THIS summer will see the eyes of the world turn to two major sporting events. The London 2012 Olympics and the Euro 2012 football championship will hold many transfixed, however these spectacles are likely to be the only thing that is rose tinted this summer.
Both will cost the host countries millions in infrastructure, improvements for sports facilities and security. The large proportions of expenditure will come from the back pocket of the tax payer. Also, pressure will be put on the public to spend on tickets to the event, air fare, hotels and all the other paraphernalia associated with fan events. With that in mind we must question the legitimacy of the excitement around these sporting occasions and indeed any occasion that is a luxury in a time of economic stress.
The Olympics is set to cost over £8 billion, the closing and opening ceremonies alone are said to be standing at £41 million. Of course the United Kingdom will see increased spending as tourism rates will greatly improve due to the nature of the event, but the tax payer will still be paying long after the games have concluded. This is because, according to some sources, the Olympic parks will continue to cost upwards of £300,000 to potentially millions for yearly maintenance.
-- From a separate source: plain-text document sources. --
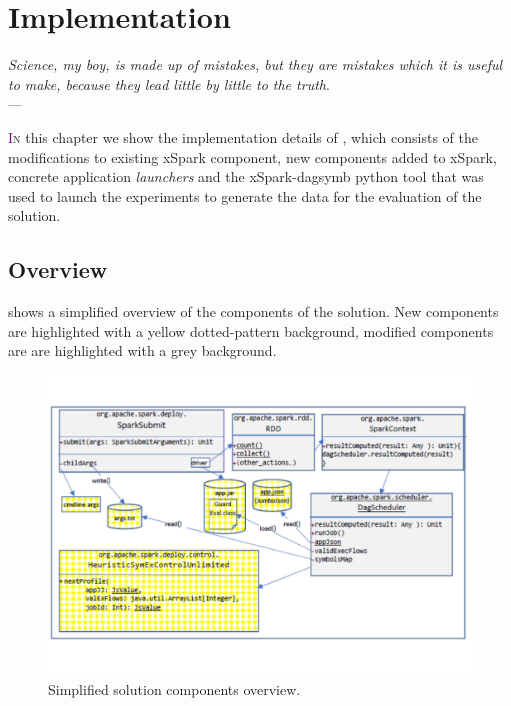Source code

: \chapter{Implementation} \label{chap:implementation}
\begin{flushright}{\slshape    
   Science, my boy, is made up of mistakes, but they are mistakes
   which it is useful to make, because they lead little by little
   to the truth}. \\ \medskip --- \citeauthor{verne_journey:1957}
    \citeyear{verne_journey:1957}
\end{flushright} 

\lettrine[lines=4]{\textcolor{purple}{I}}{n} this chapter we show the implementation details of \tool, which consists of the modifications to existing xSpark component, new components added to xSpark, \textit\approach\xspace concrete application \textit {launchers} and the {xSpark-dagsymb} python tool that was used to launch the experiments to generate the data for the evaluation of the solution.


\section{Overview}\label{sec:impl_overview}
 shows a simplified overview of the components of the solution. New components are highlighted with a yellow dotted-pattern background, modified components are are highlighted with a grey background.
\begin{figure}[tbhp]
	\centering
	\includegraphics[width=12cm]{images/solution_impl_overview}
	\caption{Simplified solution components overview.}
	\label{fig:solution_impl_overview}
\end{figure}


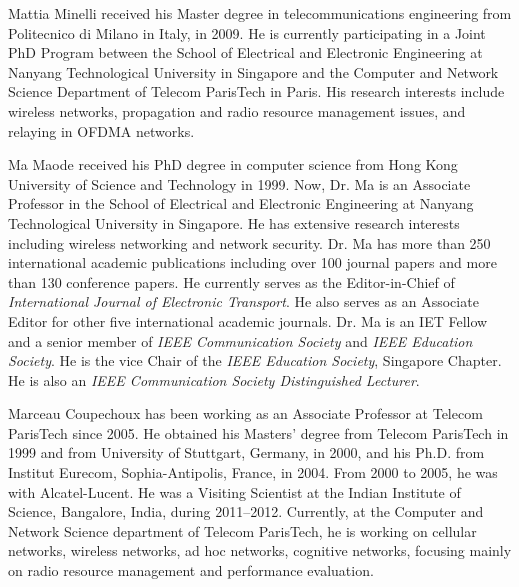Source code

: \documentclass[draftcls,onecolumn]{IEEEtran}
\theoremstyle{plain}
\theoremstyle{definition}
\begin{document}
\begin{IEEEbiography}{Mattia Minelli} received his Master degree in telecommunications
engineering from Politecnico di Milano in Italy, in 2009. He is currently
participating in a Joint PhD Program between the School of
Electrical and Electronic Engineering at Nanyang Technological University
in Singapore and the Computer and Network Science Department
of Telecom ParisTech in Paris. His research interests include
wireless networks, propagation and radio resource management issues,
and relaying in OFDMA networks.
\end{IEEEbiography}

\begin{IEEEbiography}{Ma Maode} received his PhD degree in computer science from Hong Kong University of Science and Technology in 1999. Now, Dr. Ma is an Associate Professor in the School of Electrical and Electronic Engineering at Nanyang Technological University in Singapore. He has extensive research interests including wireless networking and network security. Dr. Ma has more than 250 international academic publications including over 100 journal papers and more than 130 conference papers. He currently serves as the Editor-in-Chief of {\it International Journal of Electronic Transport}. He also serves as an Associate Editor for other five international academic journals. Dr. Ma is an IET Fellow and a senior member of {\it IEEE Communication Society} and {\it IEEE Education Society}. He is the vice Chair of the {\it IEEE Education Society}, Singapore Chapter. He is also an {\it IEEE Communication Society Distinguished Lecturer}.
\end{IEEEbiography}

\vspace{-1.4cm}
\begin{IEEEbiography}{Marceau Coupechoux} has been working as an Associate Professor at Telecom ParisTech since 2005. He obtained his Masters' degree from Telecom ParisTech in 1999 and from University of Stuttgart, Germany, in 2000, and his Ph.D. from Institut Eurecom, Sophia-Antipolis, France, in 2004. From 2000 to 2005, he was with Alcatel-Lucent. He was a Visiting Scientist at the Indian Institute of Science, Bangalore, India, during 2011--2012. Currently, at the Computer and Network Science department of Telecom ParisTech, he is working on cellular networks, wireless networks, ad hoc networks, cognitive networks, focusing mainly on radio resource management and performance evaluation.
\end{IEEEbiography}
\end{document}
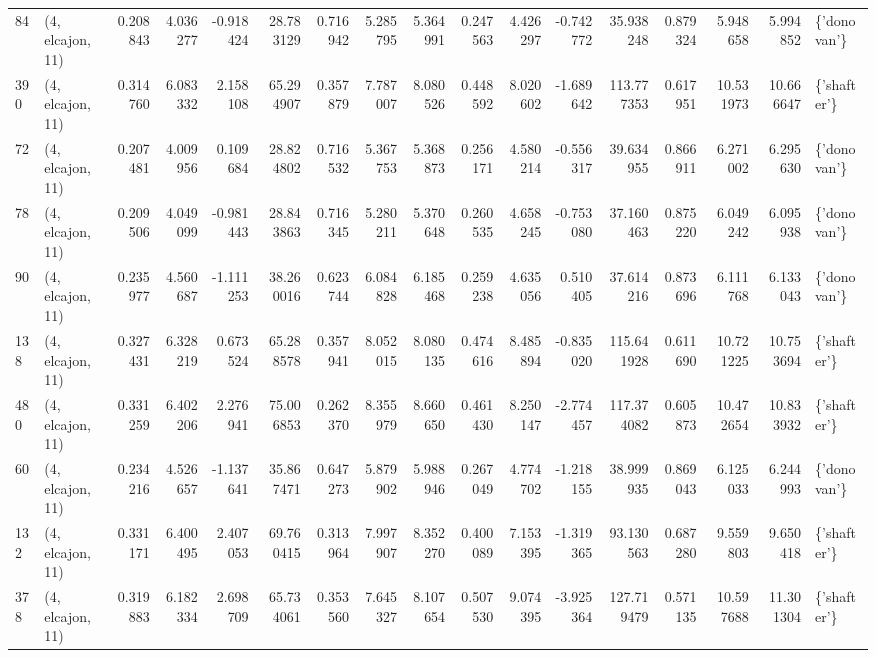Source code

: \begin{tabular}{llrrrrrrrrrrrrrrl}
84  &  (4, elcajon, 11) &   0.208843 &   4.036277 &  -0.918424 &    28.783129 &   0.716942 &   5.285795 &   5.364991 &  0.247563 &   4.426297 &  -0.742772 &    35.938248 &   0.879324 &   5.948658 &   5.994852 &  \{'donovan'\} \\
390 &  (4, elcajon, 11) &   0.314760 &   6.083332 &   2.158108 &    65.294907 &   0.357879 &   7.787007 &   8.080526 &  0.448592 &   8.020602 &  -1.689642 &   113.777353 &   0.617951 &  10.531973 &  10.666647 &  \{'shafter'\} \\
72  &  (4, elcajon, 11) &   0.207481 &   4.009956 &   0.109684 &    28.824802 &   0.716532 &   5.367753 &   5.368873 &  0.256171 &   4.580214 &  -0.556317 &    39.634955 &   0.866911 &   6.271002 &   6.295630 &  \{'donovan'\} \\
78  &  (4, elcajon, 11) &   0.209506 &   4.049099 &  -0.981443 &    28.843863 &   0.716345 &   5.280211 &   5.370648 &  0.260535 &   4.658245 &  -0.753080 &    37.160463 &   0.875220 &   6.049242 &   6.095938 &  \{'donovan'\} \\
90  &  (4, elcajon, 11) &   0.235977 &   4.560687 &  -1.111253 &    38.260016 &   0.623744 &   6.084828 &   6.185468 &  0.259238 &   4.635056 &   0.510405 &    37.614216 &   0.873696 &   6.111768 &   6.133043 &  \{'donovan'\} \\
138 &  (4, elcajon, 11) &   0.327431 &   6.328219 &   0.673524 &    65.288578 &   0.357941 &   8.052015 &   8.080135 &  0.474616 &   8.485894 &  -0.835020 &   115.641928 &   0.611690 &  10.721225 &  10.753694 &  \{'shafter'\} \\
480 &  (4, elcajon, 11) &   0.331259 &   6.402206 &   2.276941 &    75.006853 &   0.262370 &   8.355979 &   8.660650 &  0.461430 &   8.250147 &  -2.774457 &   117.374082 &   0.605873 &  10.472654 &  10.833932 &  \{'shafter'\} \\
60  &  (4, elcajon, 11) &   0.234216 &   4.526657 &  -1.137641 &    35.867471 &   0.647273 &   5.879902 &   5.988946 &  0.267049 &   4.774702 &  -1.218155 &    38.999935 &   0.869043 &   6.125033 &   6.244993 &  \{'donovan'\} \\
132 &  (4, elcajon, 11) &   0.331171 &   6.400495 &   2.407053 &    69.760415 &   0.313964 &   7.997907 &   8.352270 &  0.400089 &   7.153395 &  -1.319365 &    93.130563 &   0.687280 &   9.559803 &   9.650418 &  \{'shafter'\} \\
378 &  (4, elcajon, 11) &   0.319883 &   6.182334 &   2.698709 &    65.734061 &   0.353560 &   7.645327 &   8.107654 &  0.507530 &   9.074395 &  -3.925364 &   127.719479 &   0.571135 &  10.597688 &  11.301304 &  \{'shafter'\} \\

\end{tabular}
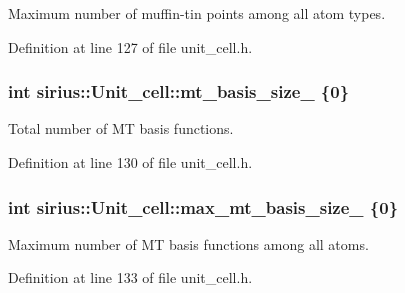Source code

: Maximum number of muffin-\/tin points among all atom types. 



Definition at line 127 of file unit\+\_\+cell.\+h.

\hypertarget{classsirius_1_1_unit__cell_a2e7703e76b4f7e69f58d1678d1f94a01}{}
\subsubsection[{mt\+\_\+basis\+\_\+size\+\_\+}]{\setlength{\rightskip}{0pt plus 5cm}int sirius\+::\+Unit\+\_\+cell\+::mt\+\_\+basis\+\_\+size\+\_\+ \{0\}\hspace{0.3cm}{\ttfamily [private]}}\label{classsirius_1_1_unit__cell_a2e7703e76b4f7e69f58d1678d1f94a01}


Total number of M\+T basis functions. 



Definition at line 130 of file unit\+\_\+cell.\+h.

\hypertarget{classsirius_1_1_unit__cell_ac57f42d865230924812b53f425f627b8}{}
\subsubsection[{max\+\_\+mt\+\_\+basis\+\_\+size\+\_\+}]{\setlength{\rightskip}{0pt plus 5cm}int sirius\+::\+Unit\+\_\+cell\+::max\+\_\+mt\+\_\+basis\+\_\+size\+\_\+ \{0\}\hspace{0.3cm}{\ttfamily [private]}}\label{classsirius_1_1_unit__cell_ac57f42d865230924812b53f425f627b8}


Maximum number of M\+T basis functions among all atoms. 



Definition at line 133 of file unit\+\_\+cell.\+h.

\hypertarget{classsirius_1_1_unit__cell_aeb3c8a1990a2121ffc9feabf9793d1f0}{}
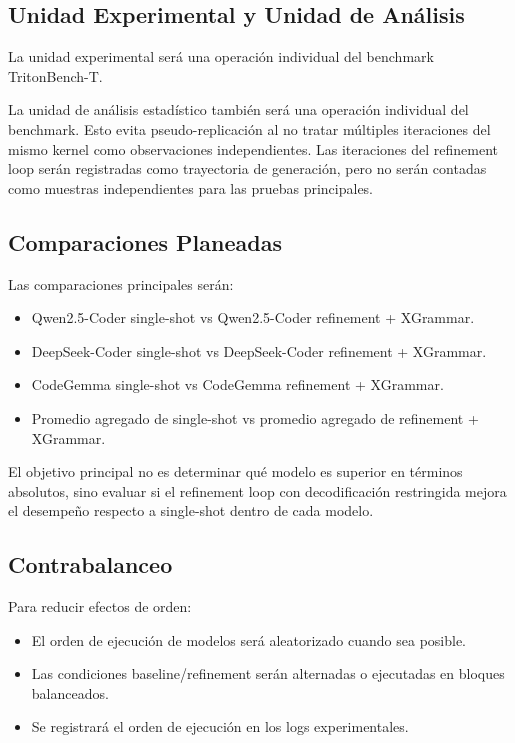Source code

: \documentclass[12pt]{article}
\begin{document}
\subsection{Unidad Experimental y Unidad de Análisis}

La unidad experimental será una operación individual del benchmark TritonBench-T.

La unidad de análisis estadístico también será una operación individual del benchmark. Esto evita pseudo-replicación al no tratar múltiples iteraciones del mismo kernel como observaciones independientes. Las iteraciones del refinement loop serán registradas como trayectoria de generación, pero no serán contadas como muestras independientes para las pruebas principales.

\subsection{Comparaciones Planeadas}

Las comparaciones principales serán:

\begin{itemize}
    \item Qwen2.5-Coder single-shot vs Qwen2.5-Coder refinement + XGrammar.
    \item DeepSeek-Coder single-shot vs DeepSeek-Coder refinement + XGrammar.
    \item CodeGemma single-shot vs CodeGemma refinement + XGrammar.
    \item Promedio agregado de single-shot vs promedio agregado de refinement + XGrammar.
\end{itemize}

El objetivo principal no es determinar qué modelo es superior en términos absolutos, sino evaluar si el refinement loop con decodificación restringida mejora el desempeño respecto a single-shot dentro de cada modelo.

\subsection{Contrabalanceo}

Para reducir efectos de orden:

\begin{itemize}
    \item El orden de ejecución de modelos será aleatorizado cuando sea posible.
    \item Las condiciones baseline/refinement serán alternadas o ejecutadas en bloques balanceados.
    \item Se registrará el orden de ejecución en los logs experimentales.
\end{itemize}
\end{document}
It is not just sporting occasions in the scale of the aforementioned two that require debate. Any luxury event should be brought into question in the current climate. Closer to home we saw the grandeur of Queen Elizabeth’s, President Obama’s and lately the Chinese vice president’s, Xi Jinping, visit. All of these saw state dinners, events, and outings organised.
Out goings on security for the Royal visit and Obama are said to have cost 36 million euro with 16 million of that shouldered by the already underfunded Gardaí. In an already debt ridden country is it right to spend extortionate amounts of money on such events?
The argument in favour of that questions is that events, sporting or non-sporting, generate money as well as use it. Income from tourism greatly increases during these occasions as does the spin off from the publicity Ireland or another country receives. One can look upon them as an exercise in advertisement and marketing, which should lead to long term benefits.
Additionally they also generate something greater than revenue, and that is pride and enthusiasm. Despite conditions of hardship the excitement of a national affair greatly lifts the mood of a nation. This is seen in the great sporting occasions and even an occurrence such as the Royal Wedding in Britain. There is no doubting the swell in good feeling sounding such things.
Nonetheless I must take issue. The mood of a nation is certainly a factor in success and revival but when facts and figures outweigh this I would argue for the lessening of luxury expenditure. When international publicity and occasions become internal, propaganda deceit is the only winner. Economic and national recovery and is a marathon and not a sprint.